Assigned task
Go through the records and report each line in which the word "Coales" occurs.

*** Opening of Supplied records ***

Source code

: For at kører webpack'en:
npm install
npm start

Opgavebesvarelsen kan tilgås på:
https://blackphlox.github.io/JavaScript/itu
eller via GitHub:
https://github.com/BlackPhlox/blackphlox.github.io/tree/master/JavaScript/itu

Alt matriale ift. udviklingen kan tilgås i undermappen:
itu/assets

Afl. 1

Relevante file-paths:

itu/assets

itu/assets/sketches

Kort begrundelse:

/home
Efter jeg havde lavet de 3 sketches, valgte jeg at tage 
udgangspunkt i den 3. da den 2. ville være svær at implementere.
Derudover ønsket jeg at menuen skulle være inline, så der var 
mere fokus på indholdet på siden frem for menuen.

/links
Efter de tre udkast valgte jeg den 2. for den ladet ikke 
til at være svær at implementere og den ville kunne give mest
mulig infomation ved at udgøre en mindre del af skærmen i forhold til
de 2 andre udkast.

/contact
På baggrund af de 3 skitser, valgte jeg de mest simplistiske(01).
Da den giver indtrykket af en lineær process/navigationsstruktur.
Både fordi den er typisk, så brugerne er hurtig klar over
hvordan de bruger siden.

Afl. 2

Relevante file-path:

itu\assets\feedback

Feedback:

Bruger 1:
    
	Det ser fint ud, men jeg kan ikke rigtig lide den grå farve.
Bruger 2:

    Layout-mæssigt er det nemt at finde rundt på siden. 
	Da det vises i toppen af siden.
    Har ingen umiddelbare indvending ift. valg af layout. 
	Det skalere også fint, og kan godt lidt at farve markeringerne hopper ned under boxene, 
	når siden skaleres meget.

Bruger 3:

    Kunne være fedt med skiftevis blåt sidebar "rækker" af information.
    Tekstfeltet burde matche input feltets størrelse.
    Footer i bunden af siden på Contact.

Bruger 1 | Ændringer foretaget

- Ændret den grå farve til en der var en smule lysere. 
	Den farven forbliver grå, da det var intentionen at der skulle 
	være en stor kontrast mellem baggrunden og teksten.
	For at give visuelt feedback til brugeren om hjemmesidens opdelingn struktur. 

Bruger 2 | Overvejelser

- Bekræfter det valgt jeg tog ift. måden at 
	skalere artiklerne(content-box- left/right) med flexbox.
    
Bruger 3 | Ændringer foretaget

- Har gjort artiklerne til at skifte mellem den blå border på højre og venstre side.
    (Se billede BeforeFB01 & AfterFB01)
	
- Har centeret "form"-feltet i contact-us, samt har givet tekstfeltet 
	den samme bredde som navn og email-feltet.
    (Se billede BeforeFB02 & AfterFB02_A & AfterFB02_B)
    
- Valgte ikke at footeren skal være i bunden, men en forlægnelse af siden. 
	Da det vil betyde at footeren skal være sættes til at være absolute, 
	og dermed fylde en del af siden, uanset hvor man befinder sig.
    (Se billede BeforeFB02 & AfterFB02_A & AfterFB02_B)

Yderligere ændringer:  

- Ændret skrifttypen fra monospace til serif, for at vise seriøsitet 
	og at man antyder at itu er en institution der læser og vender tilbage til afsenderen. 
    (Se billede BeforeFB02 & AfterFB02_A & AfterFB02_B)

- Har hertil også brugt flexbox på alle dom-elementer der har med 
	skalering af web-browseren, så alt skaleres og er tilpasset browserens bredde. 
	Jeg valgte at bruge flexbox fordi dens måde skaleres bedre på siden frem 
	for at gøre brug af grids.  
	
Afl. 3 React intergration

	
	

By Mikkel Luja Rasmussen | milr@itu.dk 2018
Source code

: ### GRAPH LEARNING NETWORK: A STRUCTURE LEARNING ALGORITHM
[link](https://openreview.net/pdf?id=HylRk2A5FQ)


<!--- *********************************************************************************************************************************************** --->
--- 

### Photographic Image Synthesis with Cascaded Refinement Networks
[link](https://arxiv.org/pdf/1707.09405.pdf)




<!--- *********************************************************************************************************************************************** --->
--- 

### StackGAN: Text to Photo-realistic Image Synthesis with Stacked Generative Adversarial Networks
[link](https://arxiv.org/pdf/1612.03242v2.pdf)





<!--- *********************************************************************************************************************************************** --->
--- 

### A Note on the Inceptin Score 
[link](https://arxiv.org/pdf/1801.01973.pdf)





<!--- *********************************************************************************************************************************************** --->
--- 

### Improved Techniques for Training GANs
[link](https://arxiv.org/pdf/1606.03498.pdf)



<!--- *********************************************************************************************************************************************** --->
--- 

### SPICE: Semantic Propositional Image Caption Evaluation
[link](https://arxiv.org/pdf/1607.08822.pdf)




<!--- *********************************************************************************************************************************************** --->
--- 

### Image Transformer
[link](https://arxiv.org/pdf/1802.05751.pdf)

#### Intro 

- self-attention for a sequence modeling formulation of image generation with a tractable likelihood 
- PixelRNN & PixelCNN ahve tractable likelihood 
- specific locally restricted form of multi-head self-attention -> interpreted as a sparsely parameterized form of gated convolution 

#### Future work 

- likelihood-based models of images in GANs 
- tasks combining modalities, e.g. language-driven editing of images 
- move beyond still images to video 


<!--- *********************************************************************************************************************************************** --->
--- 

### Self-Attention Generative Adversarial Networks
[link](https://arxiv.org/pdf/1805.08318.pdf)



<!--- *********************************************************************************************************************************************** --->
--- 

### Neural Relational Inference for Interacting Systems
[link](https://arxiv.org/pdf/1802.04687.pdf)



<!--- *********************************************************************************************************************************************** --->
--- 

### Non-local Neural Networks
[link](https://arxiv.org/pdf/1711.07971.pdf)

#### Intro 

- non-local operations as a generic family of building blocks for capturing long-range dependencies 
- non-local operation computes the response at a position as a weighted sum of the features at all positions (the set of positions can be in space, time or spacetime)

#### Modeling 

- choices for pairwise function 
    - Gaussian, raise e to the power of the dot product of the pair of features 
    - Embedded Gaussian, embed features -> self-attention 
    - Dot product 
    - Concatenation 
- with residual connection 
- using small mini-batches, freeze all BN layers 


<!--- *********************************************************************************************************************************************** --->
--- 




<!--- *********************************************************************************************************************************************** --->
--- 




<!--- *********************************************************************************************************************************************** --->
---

*** Close of Supplied records ***
*** Opening of Supplied records ***

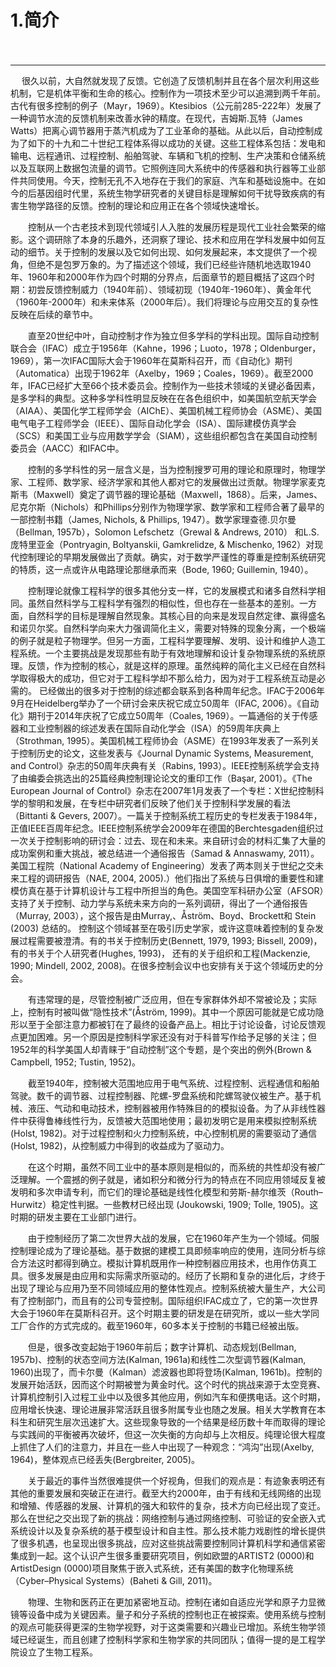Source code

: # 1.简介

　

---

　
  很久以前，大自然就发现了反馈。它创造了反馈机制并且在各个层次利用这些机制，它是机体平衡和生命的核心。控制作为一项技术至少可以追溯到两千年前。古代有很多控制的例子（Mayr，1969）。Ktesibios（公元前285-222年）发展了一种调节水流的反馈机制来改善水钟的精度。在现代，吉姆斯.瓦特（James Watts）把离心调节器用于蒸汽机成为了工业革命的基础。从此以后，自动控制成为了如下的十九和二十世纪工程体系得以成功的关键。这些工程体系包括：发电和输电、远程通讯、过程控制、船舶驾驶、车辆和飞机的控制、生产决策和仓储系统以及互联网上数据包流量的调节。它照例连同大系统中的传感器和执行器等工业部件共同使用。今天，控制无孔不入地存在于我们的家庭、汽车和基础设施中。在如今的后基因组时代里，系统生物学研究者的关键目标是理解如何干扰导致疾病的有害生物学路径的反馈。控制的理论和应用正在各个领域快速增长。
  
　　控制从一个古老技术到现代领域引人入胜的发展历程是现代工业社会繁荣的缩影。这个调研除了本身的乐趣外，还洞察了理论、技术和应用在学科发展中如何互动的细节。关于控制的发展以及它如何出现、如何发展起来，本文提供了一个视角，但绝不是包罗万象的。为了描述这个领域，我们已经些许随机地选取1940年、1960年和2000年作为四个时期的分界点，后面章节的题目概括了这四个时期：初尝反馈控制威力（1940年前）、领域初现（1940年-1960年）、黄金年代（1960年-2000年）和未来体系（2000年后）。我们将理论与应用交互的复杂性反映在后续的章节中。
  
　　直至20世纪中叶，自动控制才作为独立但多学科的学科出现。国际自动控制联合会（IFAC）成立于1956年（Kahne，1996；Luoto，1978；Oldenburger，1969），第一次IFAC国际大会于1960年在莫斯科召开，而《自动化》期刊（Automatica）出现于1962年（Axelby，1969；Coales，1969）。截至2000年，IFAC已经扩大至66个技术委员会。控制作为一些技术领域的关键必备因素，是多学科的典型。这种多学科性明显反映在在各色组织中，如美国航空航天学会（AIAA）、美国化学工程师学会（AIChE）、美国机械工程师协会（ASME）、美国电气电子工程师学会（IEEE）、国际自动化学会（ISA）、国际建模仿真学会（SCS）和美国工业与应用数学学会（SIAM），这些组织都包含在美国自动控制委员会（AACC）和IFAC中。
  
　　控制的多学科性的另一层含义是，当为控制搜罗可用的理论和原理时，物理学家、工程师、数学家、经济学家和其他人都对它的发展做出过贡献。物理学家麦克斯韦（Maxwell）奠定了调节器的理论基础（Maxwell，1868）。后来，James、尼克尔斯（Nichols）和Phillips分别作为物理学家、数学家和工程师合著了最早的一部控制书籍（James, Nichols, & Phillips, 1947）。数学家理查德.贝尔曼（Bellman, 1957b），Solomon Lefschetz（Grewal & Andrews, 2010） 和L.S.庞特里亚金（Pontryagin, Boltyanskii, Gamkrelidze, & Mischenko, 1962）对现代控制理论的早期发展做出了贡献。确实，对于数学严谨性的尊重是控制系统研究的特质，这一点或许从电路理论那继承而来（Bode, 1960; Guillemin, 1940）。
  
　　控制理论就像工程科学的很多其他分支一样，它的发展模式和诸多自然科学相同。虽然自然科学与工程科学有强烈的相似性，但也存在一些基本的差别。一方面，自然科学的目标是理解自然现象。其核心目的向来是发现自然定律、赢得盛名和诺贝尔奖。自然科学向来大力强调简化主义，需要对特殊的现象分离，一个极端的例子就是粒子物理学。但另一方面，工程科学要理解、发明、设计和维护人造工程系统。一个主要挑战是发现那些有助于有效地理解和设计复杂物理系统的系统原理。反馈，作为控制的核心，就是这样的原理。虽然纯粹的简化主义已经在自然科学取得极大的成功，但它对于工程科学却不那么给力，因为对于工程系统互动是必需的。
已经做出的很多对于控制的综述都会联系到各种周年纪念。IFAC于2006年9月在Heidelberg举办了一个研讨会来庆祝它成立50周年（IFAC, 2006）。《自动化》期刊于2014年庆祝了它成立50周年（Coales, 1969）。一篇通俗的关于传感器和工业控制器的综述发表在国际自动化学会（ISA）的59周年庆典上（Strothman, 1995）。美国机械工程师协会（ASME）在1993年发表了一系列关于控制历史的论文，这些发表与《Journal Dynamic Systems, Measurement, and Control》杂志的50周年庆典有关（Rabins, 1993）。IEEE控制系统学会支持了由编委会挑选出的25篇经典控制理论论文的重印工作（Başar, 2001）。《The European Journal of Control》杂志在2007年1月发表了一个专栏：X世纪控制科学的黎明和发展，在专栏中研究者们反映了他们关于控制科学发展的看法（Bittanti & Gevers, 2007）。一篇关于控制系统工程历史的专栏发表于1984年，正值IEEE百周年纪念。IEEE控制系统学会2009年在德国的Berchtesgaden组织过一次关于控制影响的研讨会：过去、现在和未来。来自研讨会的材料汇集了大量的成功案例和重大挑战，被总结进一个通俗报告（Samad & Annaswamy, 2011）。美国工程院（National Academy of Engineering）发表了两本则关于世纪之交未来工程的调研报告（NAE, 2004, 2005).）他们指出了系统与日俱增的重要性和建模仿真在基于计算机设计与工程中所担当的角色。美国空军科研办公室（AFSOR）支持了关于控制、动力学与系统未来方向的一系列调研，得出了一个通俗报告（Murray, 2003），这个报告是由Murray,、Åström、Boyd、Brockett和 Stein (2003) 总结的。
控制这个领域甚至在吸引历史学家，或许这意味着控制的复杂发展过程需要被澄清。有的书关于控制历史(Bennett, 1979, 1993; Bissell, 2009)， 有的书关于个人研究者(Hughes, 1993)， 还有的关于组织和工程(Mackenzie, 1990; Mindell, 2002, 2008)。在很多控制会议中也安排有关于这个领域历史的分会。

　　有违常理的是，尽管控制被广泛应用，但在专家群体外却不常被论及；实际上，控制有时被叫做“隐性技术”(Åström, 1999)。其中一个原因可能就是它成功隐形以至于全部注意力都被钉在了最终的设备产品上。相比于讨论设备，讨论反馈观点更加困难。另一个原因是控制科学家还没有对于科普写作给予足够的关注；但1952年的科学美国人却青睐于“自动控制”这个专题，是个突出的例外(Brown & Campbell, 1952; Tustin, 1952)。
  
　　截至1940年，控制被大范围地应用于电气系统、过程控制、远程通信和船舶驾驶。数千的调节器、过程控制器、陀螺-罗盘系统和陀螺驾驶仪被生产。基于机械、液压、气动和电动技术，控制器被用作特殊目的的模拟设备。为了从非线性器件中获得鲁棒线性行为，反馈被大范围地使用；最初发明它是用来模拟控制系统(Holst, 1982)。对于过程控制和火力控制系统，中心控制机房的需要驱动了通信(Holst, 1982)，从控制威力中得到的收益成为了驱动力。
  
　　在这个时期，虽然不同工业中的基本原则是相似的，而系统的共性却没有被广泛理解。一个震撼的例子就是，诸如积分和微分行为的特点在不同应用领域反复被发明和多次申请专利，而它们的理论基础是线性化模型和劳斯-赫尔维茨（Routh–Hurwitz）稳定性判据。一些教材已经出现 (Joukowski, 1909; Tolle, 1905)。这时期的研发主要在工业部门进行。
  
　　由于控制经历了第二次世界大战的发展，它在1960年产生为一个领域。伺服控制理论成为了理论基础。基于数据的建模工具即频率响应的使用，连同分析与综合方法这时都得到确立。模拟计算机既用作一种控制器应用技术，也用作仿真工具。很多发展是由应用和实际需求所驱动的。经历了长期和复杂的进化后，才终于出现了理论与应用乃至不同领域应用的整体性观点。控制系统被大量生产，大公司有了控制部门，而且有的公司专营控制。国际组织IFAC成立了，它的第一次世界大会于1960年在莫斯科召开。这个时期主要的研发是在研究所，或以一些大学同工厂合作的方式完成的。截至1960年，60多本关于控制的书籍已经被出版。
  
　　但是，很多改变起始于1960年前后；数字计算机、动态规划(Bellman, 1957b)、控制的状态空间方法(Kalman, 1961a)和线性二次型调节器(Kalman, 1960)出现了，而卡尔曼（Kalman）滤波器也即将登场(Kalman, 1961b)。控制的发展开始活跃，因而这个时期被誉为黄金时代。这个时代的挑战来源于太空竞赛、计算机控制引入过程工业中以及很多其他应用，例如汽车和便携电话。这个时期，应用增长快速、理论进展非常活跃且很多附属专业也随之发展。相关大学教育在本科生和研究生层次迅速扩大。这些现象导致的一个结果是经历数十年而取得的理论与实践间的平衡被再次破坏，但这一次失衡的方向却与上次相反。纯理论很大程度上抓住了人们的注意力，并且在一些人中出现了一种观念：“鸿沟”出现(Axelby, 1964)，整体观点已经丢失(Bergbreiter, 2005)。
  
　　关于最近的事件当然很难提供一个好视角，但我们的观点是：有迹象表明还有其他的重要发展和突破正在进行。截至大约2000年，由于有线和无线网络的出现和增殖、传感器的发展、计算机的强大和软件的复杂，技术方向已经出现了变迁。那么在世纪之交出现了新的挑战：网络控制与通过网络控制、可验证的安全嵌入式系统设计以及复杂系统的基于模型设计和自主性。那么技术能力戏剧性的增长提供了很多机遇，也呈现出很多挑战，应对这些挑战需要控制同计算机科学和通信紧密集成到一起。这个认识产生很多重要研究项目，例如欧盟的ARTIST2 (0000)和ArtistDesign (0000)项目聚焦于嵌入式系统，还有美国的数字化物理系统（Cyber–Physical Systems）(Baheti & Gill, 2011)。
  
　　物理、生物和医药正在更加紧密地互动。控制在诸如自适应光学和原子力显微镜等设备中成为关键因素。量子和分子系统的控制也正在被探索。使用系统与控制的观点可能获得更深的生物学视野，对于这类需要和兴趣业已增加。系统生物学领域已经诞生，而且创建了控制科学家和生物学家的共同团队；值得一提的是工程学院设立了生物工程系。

*** Close of Supplied records ***

Written answer
　　直至20世纪中叶，自动控制才作为独立但多学科的学科出现。国际自动控制联合会（IFAC）成立于1956年（Kahne，1996；Luoto，1978；Oldenburger，1969），第一次IFAC国际大会于1960年在莫斯科召开，而《自动化》期刊（Automatica）出现于1962年（Axelby，1969；Coales，1969）。截至2000年，IFAC已经扩大至66个技术委员会。控制作为一些技术领域的关键必备因素，是多学科的典型。这种多学科性明显反映在在各色组织中，如美国航空航天学会（AIAA）、美国化学工程师学会（AIChE）、美国机械工程师协会（ASME）、美国电气电子工程师学会（IEEE）、国际自动化学会（ISA）、国际建模仿真学会（SCS）和美国工业与应用数学学会（SIAM），这些组织都包含在美国自动控制委员会（AACC）和IFAC中。
已经做出的很多对于控制的综述都会联系到各种周年纪念。IFAC于2006年9月在Heidelberg举办了一个研讨会来庆祝它成立50周年（IFAC, 2006）。《自动化》期刊于2014年庆祝了它成立50周年（Coales, 1969）。一篇通俗的关于传感器和工业控制器的综述发表在国际自动化学会（ISA）的59周年庆典上（Strothman, 1995）。美国机械工程师协会（ASME）在1993年发表了一系列关于控制历史的论文，这些发表与《Journal Dynamic Systems, Measurement, and Control》杂志的50周年庆典有关（Rabins, 1993）。IEEE控制系统学会支持了由编委会挑选出的25篇经典控制理论论文的重印工作（Başar, 2001）。《The European Journal of Control》杂志在2007年1月发表了一个专栏：X世纪控制科学的黎明和发展，在专栏中研究者们反映了他们关于控制科学发展的看法（Bittanti & Gevers, 2007）。一篇关于控制系统工程历史的专栏发表于1984年，正值IEEE百周年纪念。IEEE控制系统学会2009年在德国的Berchtesgaden组织过一次关于控制影响的研讨会：过去、现在和未来。来自研讨会的材料汇集了大量的成功案例和重大挑战，被总结进一个通俗报告（Samad & Annaswamy, 2011）。美国工程院（National Academy of Engineering）发表了两本则关于世纪之交未来工程的调研报告（NAE, 2004, 2005).）他们指出了系统与日俱增的重要性和建模仿真在基于计算机设计与工程中所担当的角色。美国空军科研办公室（AFSOR）支持了关于控制、动力学与系统未来方向的一系列调研，得出了一个通俗报告（Murray, 2003），这个报告是由Murray,、Åström、Boyd、Brockett和 Stein (2003) 总结的。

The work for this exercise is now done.